"Un uomo in ginocchio" is the title of a film shot in Palermo by Damiano Damiani, in 1979. The main actors are Giuliano Gemma and Michele Placido. It tells the dramatic story of Nino Peralta (played by Gemma), a father of two children who is constantly conditioned by a precarious economic situation, as well as a past of being an ex-convict. Peralta runs a kiosk opened with his wife’s money, with help in the job also coming from his son and an equally penniless friend named Colicchia. One day, near the kiosk he manages, a woman’s prison is discovered, escaped from the kidnapping by a mafia gang, which had lasted several weeks: however, the woman is the wife of one of the most important Cosanostra bosses in the city of Palermo, Don Vincenzo Fabbricante. Things get further complicated when the police find a cup belonging to the bar managed by Peralta, which made deliveries to the place of the kidnapping, not knowing its dramatic truth. With the discovery of the cup, Fabbricante also adds his name to the list, condemning him to certain death, believing him to be an accomplice of the kidnappers, and thus sending someone named Platamona (Placido) to kill him. Promptly spurred by his friend Colicchia, Peralta discovers the face and identity of this person, opening the door to a complex web of interests and power plays that will force him to climb back up the moral slope to ensure his survival and not see his family destroyed, sometimes forcing him to face his past as a criminal and his own conscience, devastated by the nightmare of poverty and oppressive silence.
This film, although practically snubbed by critics of the time and the audience itself, has been re-evaluated over time, especially with the tragic events that have sadly infested the chronicles of our press concerning the mafia: its greatness in my opinion is the labyrinthine web that Nino Peralta must confront, constantly tense and frustrated in his search for the salvation of body and soul, threatened by a power, the mafia, that altogether deteriorate his life, family, and dignity. This is indeed a very dark film, characterized by outstanding cinematography and a cast absolutely worth noting though not flawless. The dialogues between Giuliano Gemma and Michele Placido are especially memorable, particularly the final one, on a wintery and grim plateau that characterizes the ultimate channeling of a film that is constantly apprehensive, decadent and at the same time aimed at hiding a creeping hope of spiritual redemption.

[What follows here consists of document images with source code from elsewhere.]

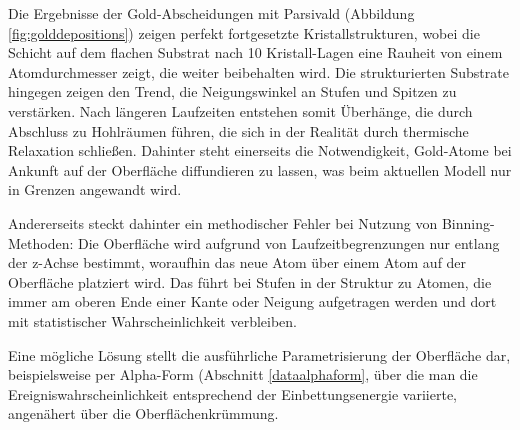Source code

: Die Ergebnisse der Gold-Abscheidungen mit Parsivald (Abbildung \ref{fig:golddepositions}) zeigen perfekt fortgesetzte Kristallstrukturen, wobei die Schicht auf dem flachen Substrat nach 10 Kristall-Lagen eine Rauheit von einem Atomdurchmesser zeigt, die weiter beibehalten wird.
Die strukturierten Substrate hingegen zeigen den Trend, die Neigungswinkel an Stufen und Spitzen zu verstärken.
Nach längeren Laufzeiten entstehen somit Überhänge, die durch Abschluss zu Hohlräumen führen, die sich in der Realität durch thermische Relaxation schließen.
Dahinter steht einerseits die Notwendigkeit, Gold-Atome bei Ankunft auf der Oberfläche diffundieren zu lassen, was beim aktuellen Modell nur in Grenzen angewandt wird.

Andererseits steckt dahinter ein methodischer Fehler bei Nutzung von Binning-Methoden:
Die Oberfläche wird aufgrund von Laufzeitbegrenzungen nur entlang der z-Achse bestimmt, woraufhin das neue Atom über einem Atom auf der Oberfläche platziert wird.
Das führt bei Stufen in der Struktur zu Atomen, die immer am oberen Ende einer Kante oder Neigung aufgetragen werden und dort mit statistischer Wahrscheinlichkeit verbleiben.

Eine mögliche Lösung stellt die ausführliche Parametrisierung der Oberfläche dar, beispielsweise per Alpha-Form (Abschnitt \ref{dataalphaform}, über die man die Ereigniswahrscheinlichkeit entsprechend der Einbettungsenergie variierte, angenähert über die Oberflächenkrümmung.
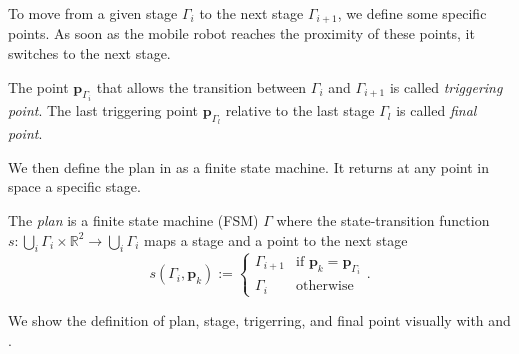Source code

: To move from a given stage $\Gamma_i$ to the next stage $\Gamma_{i+1}$, we define some specific points. As soon as the mobile robot reaches the proximity of these points, it switches to the next stage.

\begin{highlight}  
  \begin{defn}\label{def:trigs}
    The point $\mathbf{p}_{\Gamma_{i}}$ that allows the transition between $\Gamma_i$ and $\Gamma_{i+1}$ is called \emph{triggering point}. The last triggering point $\mathbf{p}_{\Gamma_{l}}$ relative to the last stage $\Gamma_l$ is called \emph{final point}.
  \end{defn}
\end{highlight}

We then define the plan in  as a finite state machine. It returns at any point in space a specific stage.

\begin{highlight}  
  \begin{defn}[Plan]\label{def:plan}
    The \emph{plan} is a finite state machine (FSM) $\Gamma$ where the state-transition function $s:\bigcup_i{\Gamma_i}\times\mathbb{R}^2\rightarrow\bigcup_i{\Gamma_i}$ maps a stage and a point to the next stage
    \begin{equation*}s(\Gamma_i,\mathbf{p}_k):=\begin{cases}
      \Gamma_{i+1} & \text{if }\mathbf{p}_k=\mathbf{p}_{\Gamma_i}\\
      \Gamma_i & \text{otherwise}
    \end{cases}.\end{equation*}
  \end{defn}
\end{highlight}

We show the definition of plan, stage, trigerring, and final point visually with  and .

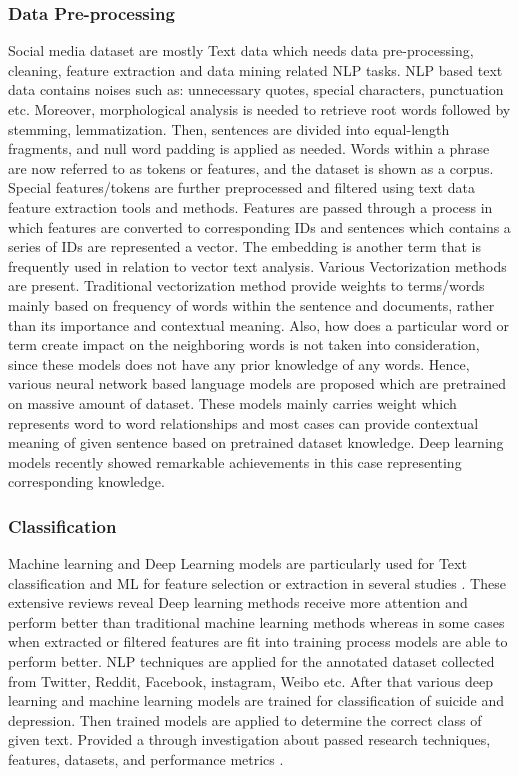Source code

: \documentclass[sn-mathphys,Numbered]{sn-jnl}%
\theoremstyle{thmstyleone}%
\theoremstyle{thmstyletwo}%
\theoremstyle{thmstylethree}%
\begin{document}
\subsubsection{Data Pre-processing}\label{data_preprocessing}
Social media dataset are mostly Text data which needs data pre-processing, cleaning, feature extraction and data mining related NLP tasks. NLP based text data contains noises such as: unnecessary quotes, special characters, punctuation etc. Moreover, morphological analysis is needed to retrieve root words followed by stemming, lemmatization. Then, sentences are divided into equal-length fragments, and null word padding is applied as needed. Words within a phrase are now referred to as tokens or features, and the dataset is shown as a corpus. Special features/tokens are further preprocessed and filtered using text data feature extraction tools and methods. Features are passed through a process in which features are converted to corresponding IDs and sentences which contains a series of IDs are represented a vector. The embedding is another term that is frequently used in relation to vector text analysis. Various Vectorization methods are present. Traditional vectorization method provide weights to terms/words mainly based on frequency of words within the sentence and documents, rather than its importance and contextual meaning. Also, how does a particular word or term create impact on the neighboring words is not taken into consideration, since these models does not have any prior knowledge of any words. Hence, various neural network based language models are proposed which are pretrained on massive amount of dataset. These models mainly carries weight which represents word to word relationships and most cases can provide contextual meaning of given sentence based on pretrained dataset knowledge. Deep learning models recently showed remarkable achievements in this case representing corresponding knowledge.

\subsubsection{Classification}
Machine learning and Deep Learning models are particularly used for Text classification and ML for feature selection or extraction in several studies \cite{castillo2020suicide, chancellor2020methods, zhang2022natural}. These extensive reviews reveal Deep learning methods receive more attention and perform better than traditional machine learning methods whereas in some cases when extracted or filtered features are fit into training process models are able to perform better. NLP techniques are applied for the annotated dataset collected from Twitter, Reddit, Facebook, instagram, Weibo \cite{wang2020depression} etc. After that various deep learning and machine learning models are trained for classification of suicide and depression. Then trained models are applied to determine the correct class of given text. \cite{malhotra2022deep} Provided a through investigation about passed research techniques, features, datasets, and performance metrics \cite{zhang2022natural, chancellor2020methods}. 
\end{document}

In this movie, it is Man who is analyzed under a microscope, not just any man, but the Sicilian man, in a Sicily brutally controlled by mafias, which hold control over everything, from materials to people themselves: human beings forced to act as pawns in a game bigger than them, in the hands of a few greedy murderers. Both Giuliano Gemma and Michele Placido had the chance to showcase their extraordinary skills, albeit in different ways with this cinematic trial: the former, especially for bringing the spotlight back on himself, thanks to a performance on the brink of character acting, perfectly successful and adding even more fame to the extraordinary acting ability he had already created with legendary characters such as Ringo, and all the spaghetti-westerns that seemed to have almost concluded his career; the latter instead, for having definitively consecrated himself to demanding roles, which will lead him to be employed in later years for TV films and real movies, which will then make him known to the general public eventually (think of La Piovra). Noteworthy are also the parts of Tano Cimarosa in the role of the bungling but loyal Colicchia, and Manni, a perfect mafia boss; a bit underwhelming, albeit not at all unfit, is the role of the beautiful Eleonora Giorgi, still good at not stepping out of the difficult role of wife and mother, managing to provide more emotional tension to the film.
To conclude, this is a film with great descriptive capabilities of a reality that may seem dead and buried, but that actually still "crawls" on its knees, in an Italy that believes it has "overcome" the mafia massacres and terrorism of ominous memory.